EXERCISE INSTRUCTIONS - Filter this material down to the lines that contain the string "HRESULT", and return those lines.

MATERIAL PROVIDED -
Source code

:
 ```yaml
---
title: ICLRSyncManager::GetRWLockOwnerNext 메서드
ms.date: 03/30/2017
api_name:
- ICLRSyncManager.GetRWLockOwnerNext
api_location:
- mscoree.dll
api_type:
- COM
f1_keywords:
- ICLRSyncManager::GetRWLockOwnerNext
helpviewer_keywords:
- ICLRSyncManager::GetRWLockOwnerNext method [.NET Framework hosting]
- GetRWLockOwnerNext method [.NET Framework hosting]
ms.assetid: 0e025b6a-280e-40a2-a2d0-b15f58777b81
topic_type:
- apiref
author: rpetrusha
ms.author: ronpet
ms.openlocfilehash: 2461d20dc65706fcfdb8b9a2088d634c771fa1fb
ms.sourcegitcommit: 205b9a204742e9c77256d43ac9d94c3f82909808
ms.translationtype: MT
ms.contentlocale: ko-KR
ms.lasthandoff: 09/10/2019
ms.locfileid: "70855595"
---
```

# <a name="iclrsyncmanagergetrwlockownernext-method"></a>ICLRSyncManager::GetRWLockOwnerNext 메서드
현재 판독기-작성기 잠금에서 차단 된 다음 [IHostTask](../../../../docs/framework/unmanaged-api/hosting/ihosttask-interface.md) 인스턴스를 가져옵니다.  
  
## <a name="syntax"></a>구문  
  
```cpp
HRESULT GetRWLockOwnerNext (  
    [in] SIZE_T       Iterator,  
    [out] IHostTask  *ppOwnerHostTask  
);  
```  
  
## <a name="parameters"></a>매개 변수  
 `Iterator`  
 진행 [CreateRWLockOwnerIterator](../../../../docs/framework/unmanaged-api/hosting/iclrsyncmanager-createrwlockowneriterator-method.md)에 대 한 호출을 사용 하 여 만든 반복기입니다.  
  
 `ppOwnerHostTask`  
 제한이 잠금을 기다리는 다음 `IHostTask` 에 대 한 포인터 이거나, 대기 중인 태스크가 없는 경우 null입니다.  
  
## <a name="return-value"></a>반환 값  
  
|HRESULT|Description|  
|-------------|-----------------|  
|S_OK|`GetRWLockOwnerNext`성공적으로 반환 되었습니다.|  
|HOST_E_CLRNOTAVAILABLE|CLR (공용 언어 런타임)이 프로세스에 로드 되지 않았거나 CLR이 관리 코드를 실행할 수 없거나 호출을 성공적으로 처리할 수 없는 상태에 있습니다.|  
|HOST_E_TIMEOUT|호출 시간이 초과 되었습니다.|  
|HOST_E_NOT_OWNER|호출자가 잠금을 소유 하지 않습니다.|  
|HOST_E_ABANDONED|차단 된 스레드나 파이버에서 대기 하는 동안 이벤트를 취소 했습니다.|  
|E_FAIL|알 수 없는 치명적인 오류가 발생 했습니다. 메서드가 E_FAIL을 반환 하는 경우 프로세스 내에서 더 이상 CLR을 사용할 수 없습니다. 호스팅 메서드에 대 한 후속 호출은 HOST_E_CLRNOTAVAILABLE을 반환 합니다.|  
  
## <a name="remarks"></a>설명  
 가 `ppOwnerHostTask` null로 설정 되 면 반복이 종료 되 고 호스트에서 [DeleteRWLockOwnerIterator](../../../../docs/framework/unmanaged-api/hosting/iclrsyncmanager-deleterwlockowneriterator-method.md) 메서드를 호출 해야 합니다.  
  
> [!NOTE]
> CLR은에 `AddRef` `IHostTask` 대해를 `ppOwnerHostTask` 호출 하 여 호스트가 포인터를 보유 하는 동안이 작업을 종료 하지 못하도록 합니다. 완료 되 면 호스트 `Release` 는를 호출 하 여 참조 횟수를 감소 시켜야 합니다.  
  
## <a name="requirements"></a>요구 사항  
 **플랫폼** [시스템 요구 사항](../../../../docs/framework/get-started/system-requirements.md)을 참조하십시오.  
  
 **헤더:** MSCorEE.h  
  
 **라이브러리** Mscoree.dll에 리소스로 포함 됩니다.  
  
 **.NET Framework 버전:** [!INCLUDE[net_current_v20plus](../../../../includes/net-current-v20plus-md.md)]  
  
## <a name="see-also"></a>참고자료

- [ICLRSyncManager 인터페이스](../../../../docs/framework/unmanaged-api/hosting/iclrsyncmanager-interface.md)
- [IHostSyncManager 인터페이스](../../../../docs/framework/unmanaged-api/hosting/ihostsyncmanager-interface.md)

SOLVED PROBLEM -
HRESULT GetRWLockOwnerNext (  
|HRESULT|Description|  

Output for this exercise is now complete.